*** Opening of Listed records ***

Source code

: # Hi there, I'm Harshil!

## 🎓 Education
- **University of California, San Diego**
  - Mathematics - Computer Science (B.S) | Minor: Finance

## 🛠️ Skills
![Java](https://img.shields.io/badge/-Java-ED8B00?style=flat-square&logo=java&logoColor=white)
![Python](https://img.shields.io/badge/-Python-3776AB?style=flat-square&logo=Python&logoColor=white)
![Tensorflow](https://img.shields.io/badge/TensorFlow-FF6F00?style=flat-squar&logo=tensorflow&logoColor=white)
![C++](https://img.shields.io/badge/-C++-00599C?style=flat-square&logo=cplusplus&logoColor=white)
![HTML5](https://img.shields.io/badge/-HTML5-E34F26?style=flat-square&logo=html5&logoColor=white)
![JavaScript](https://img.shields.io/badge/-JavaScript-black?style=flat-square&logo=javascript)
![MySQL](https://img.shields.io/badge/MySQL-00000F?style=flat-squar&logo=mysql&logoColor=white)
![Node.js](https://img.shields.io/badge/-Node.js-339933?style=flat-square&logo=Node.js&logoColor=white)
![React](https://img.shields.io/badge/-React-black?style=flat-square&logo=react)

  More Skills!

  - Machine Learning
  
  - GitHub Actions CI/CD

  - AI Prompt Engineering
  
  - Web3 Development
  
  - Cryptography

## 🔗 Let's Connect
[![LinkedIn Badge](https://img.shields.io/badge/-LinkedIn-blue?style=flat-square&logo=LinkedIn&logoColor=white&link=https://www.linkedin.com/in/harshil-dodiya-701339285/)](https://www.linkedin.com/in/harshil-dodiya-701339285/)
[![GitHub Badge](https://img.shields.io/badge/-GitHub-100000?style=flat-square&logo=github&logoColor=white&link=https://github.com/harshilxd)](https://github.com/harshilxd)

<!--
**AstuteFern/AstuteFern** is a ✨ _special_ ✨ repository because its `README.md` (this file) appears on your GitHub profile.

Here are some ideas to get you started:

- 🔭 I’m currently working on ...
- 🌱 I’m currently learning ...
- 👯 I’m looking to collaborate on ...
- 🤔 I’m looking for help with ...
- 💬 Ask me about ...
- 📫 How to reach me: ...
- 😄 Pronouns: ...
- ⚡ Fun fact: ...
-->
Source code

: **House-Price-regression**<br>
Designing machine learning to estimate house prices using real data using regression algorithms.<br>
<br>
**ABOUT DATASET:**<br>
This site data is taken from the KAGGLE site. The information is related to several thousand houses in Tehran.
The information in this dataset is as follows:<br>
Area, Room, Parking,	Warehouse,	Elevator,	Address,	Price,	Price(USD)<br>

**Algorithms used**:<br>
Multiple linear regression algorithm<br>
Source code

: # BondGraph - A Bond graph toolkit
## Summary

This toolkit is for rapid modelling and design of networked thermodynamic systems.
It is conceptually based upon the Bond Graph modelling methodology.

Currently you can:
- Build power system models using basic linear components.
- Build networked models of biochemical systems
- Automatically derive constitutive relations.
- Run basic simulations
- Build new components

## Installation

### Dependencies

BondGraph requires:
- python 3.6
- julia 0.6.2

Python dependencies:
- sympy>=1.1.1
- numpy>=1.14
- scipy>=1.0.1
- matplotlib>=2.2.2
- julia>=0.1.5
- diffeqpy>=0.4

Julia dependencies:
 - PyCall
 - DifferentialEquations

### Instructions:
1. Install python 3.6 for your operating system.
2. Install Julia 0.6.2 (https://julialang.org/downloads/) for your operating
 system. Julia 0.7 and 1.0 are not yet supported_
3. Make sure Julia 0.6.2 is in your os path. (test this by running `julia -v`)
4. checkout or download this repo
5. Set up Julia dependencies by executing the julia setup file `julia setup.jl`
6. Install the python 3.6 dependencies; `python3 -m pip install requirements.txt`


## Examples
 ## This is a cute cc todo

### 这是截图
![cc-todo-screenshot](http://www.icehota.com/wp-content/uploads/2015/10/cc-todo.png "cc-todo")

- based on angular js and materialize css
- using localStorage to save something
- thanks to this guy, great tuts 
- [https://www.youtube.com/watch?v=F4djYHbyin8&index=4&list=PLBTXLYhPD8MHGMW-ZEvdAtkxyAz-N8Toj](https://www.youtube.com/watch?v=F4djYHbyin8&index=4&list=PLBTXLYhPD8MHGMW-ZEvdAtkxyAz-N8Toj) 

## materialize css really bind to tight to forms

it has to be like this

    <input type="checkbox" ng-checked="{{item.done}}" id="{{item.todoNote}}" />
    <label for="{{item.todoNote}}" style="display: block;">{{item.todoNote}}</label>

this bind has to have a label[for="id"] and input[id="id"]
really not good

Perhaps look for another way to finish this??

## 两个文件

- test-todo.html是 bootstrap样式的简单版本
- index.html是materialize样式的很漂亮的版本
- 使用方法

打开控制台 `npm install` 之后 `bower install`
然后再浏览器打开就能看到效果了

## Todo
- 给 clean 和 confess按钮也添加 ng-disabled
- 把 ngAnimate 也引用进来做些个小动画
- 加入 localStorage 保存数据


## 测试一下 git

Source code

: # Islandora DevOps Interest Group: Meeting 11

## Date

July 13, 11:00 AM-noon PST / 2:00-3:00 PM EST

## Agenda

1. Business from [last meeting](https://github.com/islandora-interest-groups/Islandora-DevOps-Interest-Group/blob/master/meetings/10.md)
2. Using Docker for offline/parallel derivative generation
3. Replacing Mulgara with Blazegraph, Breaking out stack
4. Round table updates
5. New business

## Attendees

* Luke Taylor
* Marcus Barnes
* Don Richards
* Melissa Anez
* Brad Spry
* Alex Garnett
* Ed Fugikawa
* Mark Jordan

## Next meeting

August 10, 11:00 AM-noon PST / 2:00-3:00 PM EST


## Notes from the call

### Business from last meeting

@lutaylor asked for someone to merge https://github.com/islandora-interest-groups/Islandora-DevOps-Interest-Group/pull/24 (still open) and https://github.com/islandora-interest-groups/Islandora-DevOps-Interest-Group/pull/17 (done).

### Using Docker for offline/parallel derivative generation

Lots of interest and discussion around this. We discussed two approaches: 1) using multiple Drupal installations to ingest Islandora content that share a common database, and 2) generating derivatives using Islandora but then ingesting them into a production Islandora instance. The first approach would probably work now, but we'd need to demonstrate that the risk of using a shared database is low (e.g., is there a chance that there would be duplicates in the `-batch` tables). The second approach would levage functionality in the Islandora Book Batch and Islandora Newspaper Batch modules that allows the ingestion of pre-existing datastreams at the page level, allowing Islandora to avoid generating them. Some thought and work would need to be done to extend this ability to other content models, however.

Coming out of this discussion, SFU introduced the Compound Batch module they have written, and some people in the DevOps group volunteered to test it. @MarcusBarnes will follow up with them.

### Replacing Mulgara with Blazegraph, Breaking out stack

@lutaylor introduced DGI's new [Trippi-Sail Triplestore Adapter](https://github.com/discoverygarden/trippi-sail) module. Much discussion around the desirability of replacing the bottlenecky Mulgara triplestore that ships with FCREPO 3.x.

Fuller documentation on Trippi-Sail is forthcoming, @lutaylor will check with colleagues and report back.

*** Close of Listed records ***

» Required work
Show every line above where "regression" is found.

» Output
: **House-Price-regression**<br>
Designing machine learning to estimate house prices using real data using regression algorithms.<br>
Multiple linear regression algorithm<br>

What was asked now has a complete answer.